My app depends on the UIManagedDocuments being open. Therefore I basically don't want the user to do anything unless the documents are open. The problem is that opening closed documents is asynchronous. What is the best way to go about this to make sure the user does not enter data to be saved before the UIManagedDocuments are open? I can think of two possible solutions:
1) Should I just wrap every call accessing the UIManagedDocuments in a check to see if it is open and run the code on the completion handler of opening a closed document? This way doesn't seem ideal because the user may do something and expect the results to be saved but it won't be saved yet.
2) The other approach I thought of is to stall the app somehow to wait for documents to open. But I read somewhere that it is bad to block the main thread to wait for the document to open. Can I somehow make the main thread do the opening itself? Or is that bad too?
Another question I have is, if I open all the documents upon loading my app (initial launch), will they stay open until the app is terminated? Or can the documents close at any time for undetermined reasons?
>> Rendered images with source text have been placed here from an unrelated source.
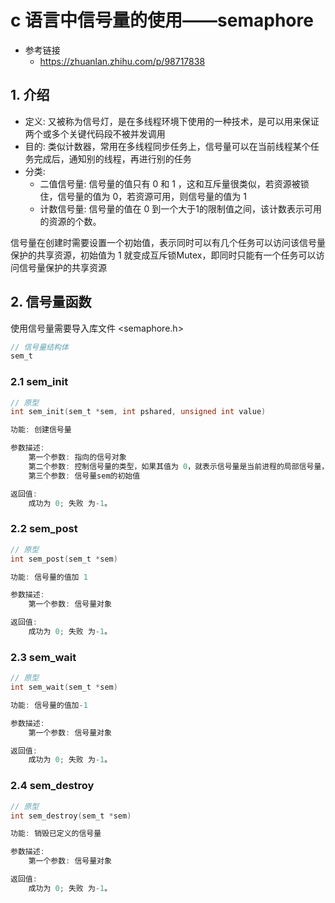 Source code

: # c 语言中信号量的使用——semaphore

- 参考链接
  - https://zhuanlan.zhihu.com/p/98717838

## 1. 介绍

- 定义: 又被称为信号灯，是在多线程环境下使用的一种技术，是可以用来保证两个或多个关键代码段不被并发调用
- 目的: 类似计数器，常用在多线程同步任务上，信号量可以在当前线程某个任务完成后，通知别的线程，再进行别的任务
- 分类:
  - 二值信号量: 信号量的值只有 0 和 1 ，这和互斥量很类似，若资源被锁住，信号量的值为 0，若资源可用，则信号量的值为 1
  - 计数信号量: 信号量的值在 0 到一个大于1的限制值之间，该计数表示可用的资源的个数。

信号量在创建时需要设置一个初始值，表示同时可以有几个任务可以访问该信号量保护的共享资源，初始值为 1 就变成互斥锁Mutex，即同时只能有一个任务可以访问信号量保护的共享资源

## 2. 信号量函数

使用信号量需要导入库文件 &lt;semaphore.h&gt;

```c
// 信号量结构体
sem_t
```

### 2.1 sem_init

```c
// 原型
int sem_init(sem_t *sem, int pshared, unsigned int value)

功能: 创建信号量

参数描述:
    第一个参数: 指向的信号对象
    第二个参数: 控制信号量的类型，如果其值为 0，就表示信号量是当前进程的局部信号量，否则信号量就可以在多个进程间共享
    第三个参数: 信号量sem的初始值

返回值:
    成功为 0; 失败 为-1。
```

### 2.2 sem_post

```c
// 原型
int sem_post(sem_t *sem)

功能: 信号量的值加 1

参数描述:
    第一个参数: 信号量对象

返回值:
    成功为 0; 失败 为-1。
```

### 2.3 sem_wait

```c
// 原型
int sem_wait(sem_t *sem)

功能: 信号量的值加-1

参数描述:
    第一个参数: 信号量对象

返回值:
    成功为 0; 失败 为-1。
```

### 2.4 sem_destroy

```c
// 原型
int sem_destroy(sem_t *sem)

功能: 销毁已定义的信号量

参数描述:
    第一个参数: 信号量对象

返回值:
    成功为 0; 失败 为-1。
```
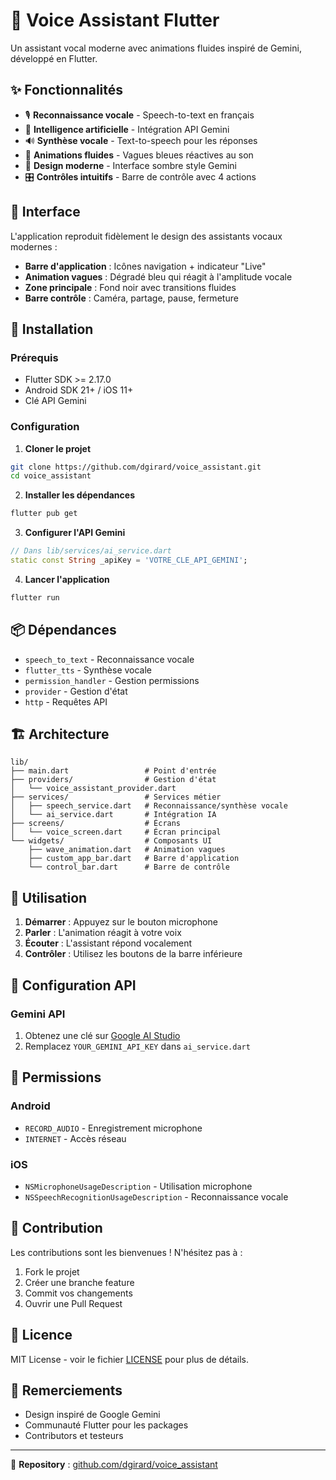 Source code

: # 🎤 Voice Assistant Flutter

Un assistant vocal moderne avec animations fluides inspiré de Gemini, développé en Flutter.

## ✨ Fonctionnalités

- 🎙️ **Reconnaissance vocale** - Speech-to-text en français
- 🤖 **Intelligence artificielle** - Intégration API Gemini
- 🔊 **Synthèse vocale** - Text-to-speech pour les réponses
- 🌊 **Animations fluides** - Vagues bleues réactives au son
- 📱 **Design moderne** - Interface sombre style Gemini
- 🎛️ **Contrôles intuitifs** - Barre de contrôle avec 4 actions

## 🎨 Interface

L'application reproduit fidèlement le design des assistants vocaux modernes :

- **Barre d'application** : Icônes navigation + indicateur "Live"
- **Animation vagues** : Dégradé bleu qui réagit à l'amplitude vocale
- **Zone principale** : Fond noir avec transitions fluides
- **Barre contrôle** : Caméra, partage, pause, fermeture

## 🚀 Installation

### Prérequis
- Flutter SDK >= 2.17.0
- Android SDK 21+ / iOS 11+
- Clé API Gemini

### Configuration

1. **Cloner le projet**
```bash
git clone https://github.com/dgirard/voice_assistant.git
cd voice_assistant
```

2. **Installer les dépendances**
```bash
flutter pub get
```

3. **Configurer l'API Gemini**
```dart
// Dans lib/services/ai_service.dart
static const String _apiKey = 'VOTRE_CLE_API_GEMINI';
```

4. **Lancer l'application**
```bash
flutter run
```

## 📦 Dépendances

- `speech_to_text` - Reconnaissance vocale
- `flutter_tts` - Synthèse vocale  
- `permission_handler` - Gestion permissions
- `provider` - Gestion d'état
- `http` - Requêtes API

## 🏗️ Architecture

```
lib/
├── main.dart                 # Point d'entrée
├── providers/                # Gestion d'état
│   └── voice_assistant_provider.dart
├── services/                 # Services métier
│   ├── speech_service.dart   # Reconnaissance/synthèse vocale
│   └── ai_service.dart       # Intégration IA
├── screens/                  # Écrans
│   └── voice_screen.dart     # Écran principal
└── widgets/                  # Composants UI
    ├── wave_animation.dart   # Animation vagues
    ├── custom_app_bar.dart   # Barre d'application
    └── control_bar.dart      # Barre de contrôle
```

## 🎯 Utilisation

1. **Démarrer** : Appuyez sur le bouton microphone
2. **Parler** : L'animation réagit à votre voix
3. **Écouter** : L'assistant répond vocalement
4. **Contrôler** : Utilisez les boutons de la barre inférieure

## 🔧 Configuration API

### Gemini API
1. Obtenez une clé sur [Google AI Studio](https://makersuite.google.com/app/apikey)
2. Remplacez `YOUR_GEMINI_API_KEY` dans `ai_service.dart`

## 📱 Permissions

### Android
- `RECORD_AUDIO` - Enregistrement microphone
- `INTERNET` - Accès réseau

### iOS  
- `NSMicrophoneUsageDescription` - Utilisation microphone
- `NSSpeechRecognitionUsageDescription` - Reconnaissance vocale

## 🤝 Contribution

Les contributions sont les bienvenues ! N'hésitez pas à :

1. Fork le projet
2. Créer une branche feature
3. Commit vos changements
4. Ouvrir une Pull Request

## 📄 Licence

MIT License - voir le fichier [LICENSE](LICENSE) pour plus de détails.

## 🙏 Remerciements

- Design inspiré de Google Gemini
- Communauté Flutter pour les packages
- Contributors et testeurs

---

🔗 **Repository** : [github.com/dgirard/voice_assistant](https://github.com/dgirard/voice_assistant) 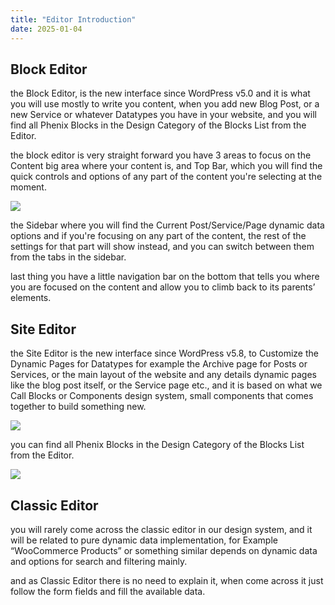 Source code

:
 ```yaml
---
title: "Editor Introduction"
date: 2025-01-04
---
```


## Block Editor

the Block Editor, is the new interface since WordPress v5.0 and it is what you will use mostly to write you content, when you add new Blog Post, or a new Service or whatever Datatypes you have in your website, and you will find all Phenix Blocks in the Design Category of the Blocks List from the Editor.

the block editor is very straight forward you have 3 areas to focus on the Content big area where your content is, and Top Bar, which you will find the quick controls and options of any part of the content you're selecting at the moment.

![](images/06-block-editing-png.avif)

the Sidebar where you will find the Current Post/Service/Page dynamic data options and if you're focusing on any part of the content, the rest of the settings for that part will show instead, and you can switch between them from the tabs in the sidebar.

last thing you have a little navigation bar on the bottom that tells you where you are focused on the content and allow you to climb back to its parents’ elements.

## Site Editor

the Site Editor is the new interface since WordPress v5.8, to Customize the Dynamic Pages for Datatypes for example the Archive page for Posts or Services, or the main layout of the website and any details dynamic pages like the blog post itself, or the Service page etc., and it is based on what we Call Blocks or Components design system, small components that comes together to build something new.

![](images/site-editor-png.avif)

you can find all Phenix Blocks in the Design Category of the Blocks List from the Editor.

![](images/blocks-list-editor-png.avif)

## Classic Editor

you will rarely come across the classic editor in our design system, and it will be related to pure dynamic data implementation, for Example “WooCommerce Products” or something similar depends on dynamic data and options for search and filtering mainly.

and as Classic Editor there is no need to explain it, when come across it just follow the form fields and fill the available data.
In short, you need to redesign your UI and/or stop using
UIManagedDocument
. Your Application Launch should be designed so that it can wait for the Core Data stack to be initialized. If you are not doing that now you need to redesign the launch of your application.Further,
UIManagedDocument
should not be used as your primary Core Data stack.UIManagedDocument
should only be used when you are building a document based application. If you build a proper Core Data stack yourself you will eliminate the need for the asynchronous start up.However you still want to disconnect your app launch from the data display because of migrations, iCloud integration, etc. All of which can take human perceivable amounts of time and you don't want them blocking the UI.